According to the hospital procedures, systemic treatment with L-AmB (Ambisome®, Gilead Sciences, Inc, Madrid, Spain) was offered based on the presence of multiple lesions (≥5), large individual skin lesion (≥5 cm), local dissemination (satellite lesions, large lymphadenopathy or subcutaneous nodules), CL caused by Leishmania species associated with increased risk for mucosal leishmaniasis, and lesion on the face, joints or genitalia (places with difficult access to local treatment). Additionally, immunocompromised hosts or patients with treatment failure to local therapy were offered systemic treatment [4]. L-AmB is an approved course treatment in Spain for VL and fungal infections; the physicians prescribed L-AmB off-label as part of a compassionate use for complex CL treatment. L-AmB was given daily for five consecutive days at a dose of 4 mg/kg/day in a 500 mL glucose 5% and infused over 3–4 h. The total cumulative dose for each patient was 20 mg/kg. Active safety monitoring assessment protocols in place included blood cell count and basic biochemistry tests before and after treatment completion.

4.3. Outcome Criteria

Based on hospital protocols, patients with CL were followed for 12 months after treatment (twice a month until re-epithelialization and every three months thereafter). The clinical outcome was assessed at three months after treatment and classified as (1) healing (the ulcer was completely re-epithelialized), (2) partial response (≥50% decrease in the largest diameter of the main ulcer), and (3) treatment failure (<50% decrease in the largest diameter of the main ulcer). Relapse was defined as a deterioration of skin lesion after a period of improvement within the 12 months after treatment completion. The relapse-free cure at 12 months was chosen as complementary endpoint.

4.4. Statistical Analysis

We performed a descriptive analysis regarding epidemiological data, clinical manifestations and treatment outcomes. Qualitative variables were defined as absolute number and percentages and quantitative as the median and interquartile range (IQR), defined as the 25th and 75th percentiles. No hypothesis tests were performed.

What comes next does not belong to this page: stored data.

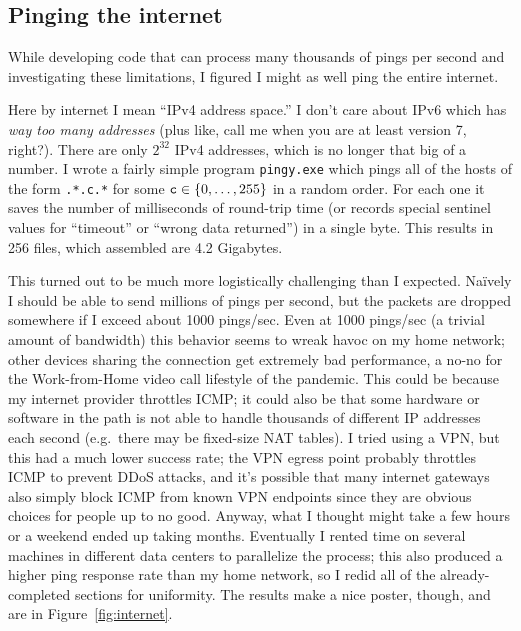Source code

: \documentclass[twocolumn]{article}
\begin{document}
\subsection{Pinging the internet} \label{sec:ping-internet}

While developing code that can process many thousands of pings per second
and investigating these limitations, I figured I might as well ping the
entire internet.

Here by internet I mean ``IPv4 address space.'' I don't care about
IPv6 which has {\it way too many addresses} (plus like, call me when
you are at least version 7, right?). There are only $2^{32}$ IPv4
addresses, which is no longer that big of a number. I wrote a fairly
simple program {\tt pingy.exe} which pings all of the hosts of the
form {\tt *.*.c.*} for some ${\tt c} \in \{0,\ldots,255\}$ in a random
order. For each one it saves the number of milliseconds of round-trip
time (or records special sentinel values for ``timeout'' or ``wrong
data returned'') in a single byte. This results in 256 files, which
assembled are 4.2 Gigabytes.

This turned out to be much more logistically challenging than I
expected. Na\"ively I should be able to send millions of pings per
second, but the packets are dropped somewhere if I exceed about 1000
pings/sec. Even at 1000 pings/sec (a trivial amount of bandwidth) this
behavior seems to wreak havoc on my home network; other devices
sharing the connection get extremely bad performance, a no-no for the
Work-from-Home video call lifestyle of the pandemic. This could be because
my internet provider throttles ICMP; it could also be that some
hardware or software in the path is not able to handle thousands of
different IP addresses each second (e.g.~there may be fixed-size NAT
tables). I tried using a VPN, but this had a much lower success rate;
the VPN egress point probably throttles ICMP to prevent DDoS attacks,
and it's possible that many internet gateways also simply block ICMP
from known VPN endpoints since they are obvious choices for people up
to no good. Anyway, what I thought might take a few hours or a weekend
ended up taking months. Eventually I rented time on several machines
in different data centers to parallelize the process; this also
produced a higher ping response rate than my home network, so I redid
all of the already-completed sections for uniformity. The results make
a nice poster, though, and are in Figure~\ref{fig:internet}.
\end{document}
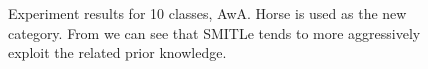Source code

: \begin{figure}
\centering
{}

\caption{Experiment results for 10 classes, AwA. Horse is used as the new category. From \protect{} we can see that SMITLe tends to more aggressively exploit the related prior knowledge.}
\label{fig:awa}
\end{figure}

4.5. Ethics Statement or Compliance with Ethical Standards

The study protocol was approved by the Ethical Review Boards of Hospital Universitari Vall d’Hebron (Barcelona, Spain), approval number: EOM(AG)016/2021(5809). An exemption from obtaining informed consent was granted. Procedures were performed in accordance with the ethical standards laid down in the Declaration of Helsinki as revised in 2013.

5. Conclusions

Our experience shows high cure rates for complex CL with systemic L-AmB. Although adverse events are common, they are reversible and can be anticipated with an active safety monitoring assessment strategy. Considering the scarcity of therapeutic options for complex CL, L-AmB is currently convenient in a selected group of patients with complex CL when the benefit outweighs the risks because the course is short and tolerable. However, further research with alternative drugs is urgently needed.